To do: Only lines containing "ArcGIS" belong in the answer, each copied from the entries below.

Supplied material:

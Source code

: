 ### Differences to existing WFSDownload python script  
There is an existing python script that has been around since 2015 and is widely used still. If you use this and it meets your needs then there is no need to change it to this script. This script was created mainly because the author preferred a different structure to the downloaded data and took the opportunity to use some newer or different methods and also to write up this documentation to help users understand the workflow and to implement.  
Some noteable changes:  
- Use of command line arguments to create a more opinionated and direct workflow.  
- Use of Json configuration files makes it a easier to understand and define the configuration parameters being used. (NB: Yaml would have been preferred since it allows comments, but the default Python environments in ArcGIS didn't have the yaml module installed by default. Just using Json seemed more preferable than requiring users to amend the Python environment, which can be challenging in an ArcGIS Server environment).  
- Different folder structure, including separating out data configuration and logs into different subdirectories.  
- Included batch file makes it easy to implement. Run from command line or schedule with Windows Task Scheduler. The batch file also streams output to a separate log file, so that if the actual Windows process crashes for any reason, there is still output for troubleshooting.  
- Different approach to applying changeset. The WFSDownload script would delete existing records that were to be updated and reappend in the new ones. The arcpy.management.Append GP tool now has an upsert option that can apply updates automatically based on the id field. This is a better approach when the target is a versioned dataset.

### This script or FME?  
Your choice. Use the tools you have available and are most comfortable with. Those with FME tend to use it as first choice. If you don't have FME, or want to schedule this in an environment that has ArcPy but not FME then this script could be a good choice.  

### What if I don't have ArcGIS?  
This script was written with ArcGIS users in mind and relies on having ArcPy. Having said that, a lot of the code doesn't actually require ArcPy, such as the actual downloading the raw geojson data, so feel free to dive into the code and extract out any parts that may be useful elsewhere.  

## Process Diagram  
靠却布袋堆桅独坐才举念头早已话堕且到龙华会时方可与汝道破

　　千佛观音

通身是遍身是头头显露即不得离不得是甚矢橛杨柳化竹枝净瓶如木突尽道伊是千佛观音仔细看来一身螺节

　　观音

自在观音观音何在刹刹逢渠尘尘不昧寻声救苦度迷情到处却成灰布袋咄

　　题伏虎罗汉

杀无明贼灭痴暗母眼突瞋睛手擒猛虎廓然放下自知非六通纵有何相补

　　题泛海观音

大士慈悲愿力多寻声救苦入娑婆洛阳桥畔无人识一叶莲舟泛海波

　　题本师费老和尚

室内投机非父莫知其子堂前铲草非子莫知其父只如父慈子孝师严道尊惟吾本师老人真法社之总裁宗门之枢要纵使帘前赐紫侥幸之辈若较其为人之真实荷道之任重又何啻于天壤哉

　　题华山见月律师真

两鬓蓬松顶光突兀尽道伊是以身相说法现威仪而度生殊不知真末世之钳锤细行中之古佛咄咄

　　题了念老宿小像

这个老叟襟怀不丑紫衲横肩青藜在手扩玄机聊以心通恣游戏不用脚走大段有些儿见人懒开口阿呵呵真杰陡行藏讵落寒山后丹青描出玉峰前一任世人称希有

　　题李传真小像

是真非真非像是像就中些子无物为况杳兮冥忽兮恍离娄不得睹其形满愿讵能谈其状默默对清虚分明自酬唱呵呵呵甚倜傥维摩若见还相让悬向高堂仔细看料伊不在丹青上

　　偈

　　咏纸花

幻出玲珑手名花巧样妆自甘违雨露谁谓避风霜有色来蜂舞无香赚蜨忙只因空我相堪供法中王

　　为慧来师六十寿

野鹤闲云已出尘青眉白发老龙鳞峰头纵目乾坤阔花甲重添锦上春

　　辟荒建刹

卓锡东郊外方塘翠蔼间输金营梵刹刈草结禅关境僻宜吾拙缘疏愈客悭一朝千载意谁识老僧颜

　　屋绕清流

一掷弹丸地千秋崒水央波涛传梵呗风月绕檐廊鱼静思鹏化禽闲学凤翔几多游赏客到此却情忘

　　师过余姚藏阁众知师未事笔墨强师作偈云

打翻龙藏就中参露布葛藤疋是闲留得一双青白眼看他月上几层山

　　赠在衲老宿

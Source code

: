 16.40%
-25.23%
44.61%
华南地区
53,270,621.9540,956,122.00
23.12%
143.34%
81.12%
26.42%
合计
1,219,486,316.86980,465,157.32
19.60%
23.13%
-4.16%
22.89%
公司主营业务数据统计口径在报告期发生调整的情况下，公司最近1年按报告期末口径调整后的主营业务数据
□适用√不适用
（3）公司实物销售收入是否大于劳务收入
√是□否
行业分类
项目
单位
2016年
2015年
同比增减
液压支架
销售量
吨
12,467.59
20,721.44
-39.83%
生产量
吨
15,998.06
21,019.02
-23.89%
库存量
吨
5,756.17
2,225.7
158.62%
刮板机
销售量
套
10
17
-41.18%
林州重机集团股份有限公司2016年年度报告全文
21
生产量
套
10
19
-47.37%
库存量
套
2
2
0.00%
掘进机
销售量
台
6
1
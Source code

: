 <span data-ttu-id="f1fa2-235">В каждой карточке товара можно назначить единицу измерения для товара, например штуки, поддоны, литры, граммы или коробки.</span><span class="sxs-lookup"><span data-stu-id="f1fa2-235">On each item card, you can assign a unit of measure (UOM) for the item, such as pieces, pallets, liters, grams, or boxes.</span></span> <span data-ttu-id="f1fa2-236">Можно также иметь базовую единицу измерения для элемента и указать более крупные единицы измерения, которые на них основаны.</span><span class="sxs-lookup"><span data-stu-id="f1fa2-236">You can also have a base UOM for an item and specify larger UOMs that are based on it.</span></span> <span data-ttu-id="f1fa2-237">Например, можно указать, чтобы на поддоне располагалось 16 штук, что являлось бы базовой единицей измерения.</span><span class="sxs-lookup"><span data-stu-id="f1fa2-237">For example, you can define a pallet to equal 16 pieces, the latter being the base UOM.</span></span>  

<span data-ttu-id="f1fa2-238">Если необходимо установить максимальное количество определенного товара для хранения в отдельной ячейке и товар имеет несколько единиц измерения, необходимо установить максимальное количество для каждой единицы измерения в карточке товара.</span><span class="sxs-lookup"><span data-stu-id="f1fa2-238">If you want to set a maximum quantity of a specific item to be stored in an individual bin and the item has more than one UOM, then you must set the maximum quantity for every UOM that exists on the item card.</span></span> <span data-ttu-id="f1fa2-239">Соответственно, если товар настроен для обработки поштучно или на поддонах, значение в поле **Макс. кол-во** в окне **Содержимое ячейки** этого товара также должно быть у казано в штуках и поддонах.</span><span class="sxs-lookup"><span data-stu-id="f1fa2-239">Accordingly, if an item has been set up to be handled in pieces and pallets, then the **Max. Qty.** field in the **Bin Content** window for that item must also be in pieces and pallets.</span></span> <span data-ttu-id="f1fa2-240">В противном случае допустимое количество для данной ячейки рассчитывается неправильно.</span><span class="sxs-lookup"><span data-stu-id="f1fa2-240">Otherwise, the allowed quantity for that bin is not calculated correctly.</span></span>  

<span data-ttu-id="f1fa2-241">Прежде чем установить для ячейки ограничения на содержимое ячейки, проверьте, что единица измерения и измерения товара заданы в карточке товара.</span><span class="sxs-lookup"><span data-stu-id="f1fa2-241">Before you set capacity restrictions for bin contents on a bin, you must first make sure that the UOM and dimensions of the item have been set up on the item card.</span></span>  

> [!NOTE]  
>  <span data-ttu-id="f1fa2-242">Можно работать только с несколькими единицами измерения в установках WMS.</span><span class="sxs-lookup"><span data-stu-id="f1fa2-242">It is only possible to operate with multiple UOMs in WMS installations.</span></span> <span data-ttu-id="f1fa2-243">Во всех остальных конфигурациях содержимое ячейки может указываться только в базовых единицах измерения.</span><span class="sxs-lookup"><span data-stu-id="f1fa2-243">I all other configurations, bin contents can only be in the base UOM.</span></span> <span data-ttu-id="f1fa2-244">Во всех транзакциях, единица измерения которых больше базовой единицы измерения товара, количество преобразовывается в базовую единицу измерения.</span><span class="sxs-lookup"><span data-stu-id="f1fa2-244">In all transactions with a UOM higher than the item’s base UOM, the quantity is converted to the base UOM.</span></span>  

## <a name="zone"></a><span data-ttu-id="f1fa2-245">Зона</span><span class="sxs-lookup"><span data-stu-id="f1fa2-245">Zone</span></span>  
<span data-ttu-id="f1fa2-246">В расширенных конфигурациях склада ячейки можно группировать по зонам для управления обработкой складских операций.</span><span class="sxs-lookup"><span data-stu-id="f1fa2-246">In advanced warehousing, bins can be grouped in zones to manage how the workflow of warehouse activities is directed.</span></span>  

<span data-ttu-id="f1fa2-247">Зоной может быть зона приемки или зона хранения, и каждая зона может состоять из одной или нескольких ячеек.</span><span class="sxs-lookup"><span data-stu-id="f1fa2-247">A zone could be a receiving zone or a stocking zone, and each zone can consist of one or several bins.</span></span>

Finished exercise:
- Use of Json configuration files makes it a easier to understand and define the configuration parameters being used. (NB: Yaml would have been preferred since it allows comments, but the default Python environments in ArcGIS didn't have the yaml module installed by default. Just using Json seemed more preferable than requiring users to amend the Python environment, which can be challenging in an ArcGIS Server environment).  
### What if I don't have ArcGIS?  
This script was written with ArcGIS users in mind and relies on having ArcPy. Having said that, a lot of the code doesn't actually require ArcPy, such as the actual downloading the raw geojson data, so feel free to dive into the code and extract out any parts that may be useful elsewhere.  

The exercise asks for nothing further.